◆ Records supplied:
>>

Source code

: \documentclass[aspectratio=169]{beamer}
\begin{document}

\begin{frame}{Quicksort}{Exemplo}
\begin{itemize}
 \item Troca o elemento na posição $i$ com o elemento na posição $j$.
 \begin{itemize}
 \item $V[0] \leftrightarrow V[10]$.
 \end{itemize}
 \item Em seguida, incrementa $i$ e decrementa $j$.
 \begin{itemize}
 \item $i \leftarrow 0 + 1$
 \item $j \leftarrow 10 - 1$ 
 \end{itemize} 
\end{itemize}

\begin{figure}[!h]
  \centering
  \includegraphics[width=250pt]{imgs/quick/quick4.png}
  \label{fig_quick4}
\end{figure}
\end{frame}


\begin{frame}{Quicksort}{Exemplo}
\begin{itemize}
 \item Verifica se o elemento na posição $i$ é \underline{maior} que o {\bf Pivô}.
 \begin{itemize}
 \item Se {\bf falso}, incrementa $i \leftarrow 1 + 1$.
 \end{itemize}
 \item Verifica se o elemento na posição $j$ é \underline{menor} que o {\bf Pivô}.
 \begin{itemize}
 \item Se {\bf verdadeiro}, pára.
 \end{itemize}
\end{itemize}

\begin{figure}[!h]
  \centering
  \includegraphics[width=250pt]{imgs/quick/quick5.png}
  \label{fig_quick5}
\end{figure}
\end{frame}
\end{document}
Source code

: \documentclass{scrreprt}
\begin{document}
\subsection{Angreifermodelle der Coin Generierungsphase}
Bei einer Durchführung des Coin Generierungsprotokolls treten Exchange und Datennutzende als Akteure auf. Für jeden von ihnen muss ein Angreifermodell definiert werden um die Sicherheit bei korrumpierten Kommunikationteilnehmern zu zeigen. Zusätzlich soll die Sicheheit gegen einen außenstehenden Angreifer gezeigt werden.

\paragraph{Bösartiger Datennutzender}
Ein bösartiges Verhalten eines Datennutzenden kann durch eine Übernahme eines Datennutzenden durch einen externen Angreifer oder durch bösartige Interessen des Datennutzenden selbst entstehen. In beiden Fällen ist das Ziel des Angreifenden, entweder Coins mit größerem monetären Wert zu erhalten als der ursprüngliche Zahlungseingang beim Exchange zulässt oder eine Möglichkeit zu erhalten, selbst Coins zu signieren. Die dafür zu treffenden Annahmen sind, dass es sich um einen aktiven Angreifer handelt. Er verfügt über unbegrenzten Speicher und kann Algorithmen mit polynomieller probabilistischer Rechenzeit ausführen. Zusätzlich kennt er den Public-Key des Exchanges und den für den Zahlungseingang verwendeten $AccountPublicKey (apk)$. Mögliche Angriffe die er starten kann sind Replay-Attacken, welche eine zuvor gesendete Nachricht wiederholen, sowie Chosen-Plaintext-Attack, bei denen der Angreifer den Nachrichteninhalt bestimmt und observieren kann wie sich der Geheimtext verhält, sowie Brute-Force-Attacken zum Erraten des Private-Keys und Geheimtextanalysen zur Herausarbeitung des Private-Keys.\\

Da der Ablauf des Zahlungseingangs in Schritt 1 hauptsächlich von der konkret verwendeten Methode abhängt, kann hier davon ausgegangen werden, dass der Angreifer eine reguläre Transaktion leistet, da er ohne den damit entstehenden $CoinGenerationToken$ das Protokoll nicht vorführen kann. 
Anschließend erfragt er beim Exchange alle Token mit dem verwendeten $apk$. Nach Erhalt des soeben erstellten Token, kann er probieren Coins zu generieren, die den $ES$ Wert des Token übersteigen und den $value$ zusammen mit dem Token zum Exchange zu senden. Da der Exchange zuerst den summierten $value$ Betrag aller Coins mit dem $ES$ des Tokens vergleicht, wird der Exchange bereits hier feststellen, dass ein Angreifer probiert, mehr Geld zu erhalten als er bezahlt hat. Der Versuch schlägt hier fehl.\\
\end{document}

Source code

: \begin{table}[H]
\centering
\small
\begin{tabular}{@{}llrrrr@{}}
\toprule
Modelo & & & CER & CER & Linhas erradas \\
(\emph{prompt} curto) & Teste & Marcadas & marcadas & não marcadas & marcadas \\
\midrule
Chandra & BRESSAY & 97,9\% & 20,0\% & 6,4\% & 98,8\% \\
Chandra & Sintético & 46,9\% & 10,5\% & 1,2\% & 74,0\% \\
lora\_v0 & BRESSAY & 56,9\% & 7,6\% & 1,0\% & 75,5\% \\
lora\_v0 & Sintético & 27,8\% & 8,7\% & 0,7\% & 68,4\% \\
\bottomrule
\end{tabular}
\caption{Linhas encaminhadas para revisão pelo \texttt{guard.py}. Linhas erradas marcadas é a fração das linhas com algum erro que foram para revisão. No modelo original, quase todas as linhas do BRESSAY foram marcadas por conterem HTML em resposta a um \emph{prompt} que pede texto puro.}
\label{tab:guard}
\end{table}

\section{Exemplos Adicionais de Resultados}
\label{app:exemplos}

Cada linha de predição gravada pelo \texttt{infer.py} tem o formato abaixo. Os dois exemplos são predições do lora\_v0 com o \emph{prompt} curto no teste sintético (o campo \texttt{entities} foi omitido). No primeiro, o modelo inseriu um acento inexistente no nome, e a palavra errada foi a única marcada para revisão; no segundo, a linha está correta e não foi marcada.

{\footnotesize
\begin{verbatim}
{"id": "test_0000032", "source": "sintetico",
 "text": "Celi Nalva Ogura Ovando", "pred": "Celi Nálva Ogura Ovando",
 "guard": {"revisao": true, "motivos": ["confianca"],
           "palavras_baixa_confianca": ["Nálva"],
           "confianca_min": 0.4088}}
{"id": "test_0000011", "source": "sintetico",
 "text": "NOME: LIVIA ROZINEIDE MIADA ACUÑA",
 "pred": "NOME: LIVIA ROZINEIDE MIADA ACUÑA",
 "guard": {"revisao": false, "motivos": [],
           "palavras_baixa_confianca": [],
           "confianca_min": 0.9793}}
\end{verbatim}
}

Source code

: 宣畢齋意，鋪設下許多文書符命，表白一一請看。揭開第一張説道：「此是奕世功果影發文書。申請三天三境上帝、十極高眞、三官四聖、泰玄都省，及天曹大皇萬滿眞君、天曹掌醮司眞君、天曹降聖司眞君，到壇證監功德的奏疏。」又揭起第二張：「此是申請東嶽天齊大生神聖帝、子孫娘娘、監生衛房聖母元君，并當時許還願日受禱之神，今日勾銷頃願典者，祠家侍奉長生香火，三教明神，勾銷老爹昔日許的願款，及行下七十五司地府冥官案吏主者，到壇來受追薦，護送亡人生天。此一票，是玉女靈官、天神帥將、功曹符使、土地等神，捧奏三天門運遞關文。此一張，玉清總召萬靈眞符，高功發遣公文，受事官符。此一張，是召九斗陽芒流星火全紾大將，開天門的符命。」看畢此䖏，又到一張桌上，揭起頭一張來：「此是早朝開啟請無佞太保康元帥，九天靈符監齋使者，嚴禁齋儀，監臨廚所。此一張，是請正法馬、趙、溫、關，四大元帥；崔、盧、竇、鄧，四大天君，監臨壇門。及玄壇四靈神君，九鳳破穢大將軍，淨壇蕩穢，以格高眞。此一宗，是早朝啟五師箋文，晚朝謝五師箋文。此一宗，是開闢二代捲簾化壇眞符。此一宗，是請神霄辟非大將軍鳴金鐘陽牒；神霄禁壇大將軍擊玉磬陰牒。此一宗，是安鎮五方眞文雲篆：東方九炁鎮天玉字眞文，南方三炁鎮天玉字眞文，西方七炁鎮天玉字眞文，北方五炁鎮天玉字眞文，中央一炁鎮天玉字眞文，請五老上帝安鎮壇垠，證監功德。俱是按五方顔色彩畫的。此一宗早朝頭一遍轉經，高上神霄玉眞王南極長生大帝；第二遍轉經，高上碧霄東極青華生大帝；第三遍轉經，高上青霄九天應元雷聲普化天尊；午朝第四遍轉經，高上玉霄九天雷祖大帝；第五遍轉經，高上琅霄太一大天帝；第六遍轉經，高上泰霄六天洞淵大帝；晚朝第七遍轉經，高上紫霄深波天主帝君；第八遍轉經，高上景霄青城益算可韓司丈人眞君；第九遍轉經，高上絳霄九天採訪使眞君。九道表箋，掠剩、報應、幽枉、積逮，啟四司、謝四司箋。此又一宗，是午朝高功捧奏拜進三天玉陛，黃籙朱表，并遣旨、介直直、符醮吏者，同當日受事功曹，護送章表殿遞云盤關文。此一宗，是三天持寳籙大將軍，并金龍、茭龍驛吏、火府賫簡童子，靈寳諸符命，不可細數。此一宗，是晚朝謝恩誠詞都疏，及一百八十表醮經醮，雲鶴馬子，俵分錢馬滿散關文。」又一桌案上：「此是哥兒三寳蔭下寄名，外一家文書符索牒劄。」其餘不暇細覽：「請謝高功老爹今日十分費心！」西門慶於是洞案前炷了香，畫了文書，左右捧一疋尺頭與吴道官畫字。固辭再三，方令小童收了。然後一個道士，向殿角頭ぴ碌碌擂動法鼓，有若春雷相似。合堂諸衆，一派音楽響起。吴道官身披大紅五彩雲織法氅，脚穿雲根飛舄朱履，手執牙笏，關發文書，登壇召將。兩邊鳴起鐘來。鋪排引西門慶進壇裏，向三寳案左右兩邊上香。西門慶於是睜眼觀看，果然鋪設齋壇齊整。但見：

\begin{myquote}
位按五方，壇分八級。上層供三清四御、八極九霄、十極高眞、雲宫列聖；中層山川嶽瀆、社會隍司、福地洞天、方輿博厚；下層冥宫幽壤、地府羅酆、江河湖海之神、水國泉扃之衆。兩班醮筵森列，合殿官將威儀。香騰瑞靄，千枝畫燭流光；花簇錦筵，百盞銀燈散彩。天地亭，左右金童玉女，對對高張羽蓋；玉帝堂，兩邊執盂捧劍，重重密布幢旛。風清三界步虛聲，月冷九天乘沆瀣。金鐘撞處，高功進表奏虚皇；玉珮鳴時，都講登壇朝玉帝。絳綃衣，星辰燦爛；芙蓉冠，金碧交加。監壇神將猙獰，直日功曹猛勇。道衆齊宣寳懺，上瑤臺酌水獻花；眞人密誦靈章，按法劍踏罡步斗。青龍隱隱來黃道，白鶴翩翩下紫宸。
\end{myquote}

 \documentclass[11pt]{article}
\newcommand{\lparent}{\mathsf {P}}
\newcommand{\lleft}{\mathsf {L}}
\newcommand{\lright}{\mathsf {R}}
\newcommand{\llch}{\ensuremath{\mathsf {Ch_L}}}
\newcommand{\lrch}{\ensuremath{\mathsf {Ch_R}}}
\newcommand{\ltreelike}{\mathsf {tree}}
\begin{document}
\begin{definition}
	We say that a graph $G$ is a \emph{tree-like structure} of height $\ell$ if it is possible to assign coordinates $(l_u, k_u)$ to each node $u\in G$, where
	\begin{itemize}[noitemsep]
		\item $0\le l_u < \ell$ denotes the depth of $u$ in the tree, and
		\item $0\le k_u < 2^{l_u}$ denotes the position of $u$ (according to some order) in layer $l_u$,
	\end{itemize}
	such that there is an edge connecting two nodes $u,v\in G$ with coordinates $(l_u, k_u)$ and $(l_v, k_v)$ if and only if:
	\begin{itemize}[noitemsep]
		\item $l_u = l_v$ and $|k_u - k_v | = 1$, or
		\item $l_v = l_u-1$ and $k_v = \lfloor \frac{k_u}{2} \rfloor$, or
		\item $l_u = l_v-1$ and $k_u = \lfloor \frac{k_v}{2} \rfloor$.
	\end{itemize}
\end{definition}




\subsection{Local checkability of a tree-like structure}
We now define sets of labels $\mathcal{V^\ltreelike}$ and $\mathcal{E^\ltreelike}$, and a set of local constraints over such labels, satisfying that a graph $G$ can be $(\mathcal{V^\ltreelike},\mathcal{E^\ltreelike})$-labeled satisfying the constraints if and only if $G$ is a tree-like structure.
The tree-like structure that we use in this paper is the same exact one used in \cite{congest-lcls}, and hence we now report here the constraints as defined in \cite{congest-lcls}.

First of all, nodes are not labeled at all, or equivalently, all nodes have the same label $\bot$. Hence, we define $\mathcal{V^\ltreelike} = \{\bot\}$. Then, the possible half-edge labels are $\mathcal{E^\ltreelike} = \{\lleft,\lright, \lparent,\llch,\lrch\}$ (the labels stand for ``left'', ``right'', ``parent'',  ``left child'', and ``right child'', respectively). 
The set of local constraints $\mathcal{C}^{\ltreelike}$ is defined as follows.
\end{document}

<<

◆ Exercise directions:
Only the number should be given: how many lines in the entries above contain the string "motivos"?

◆ Reply to the exercise:
2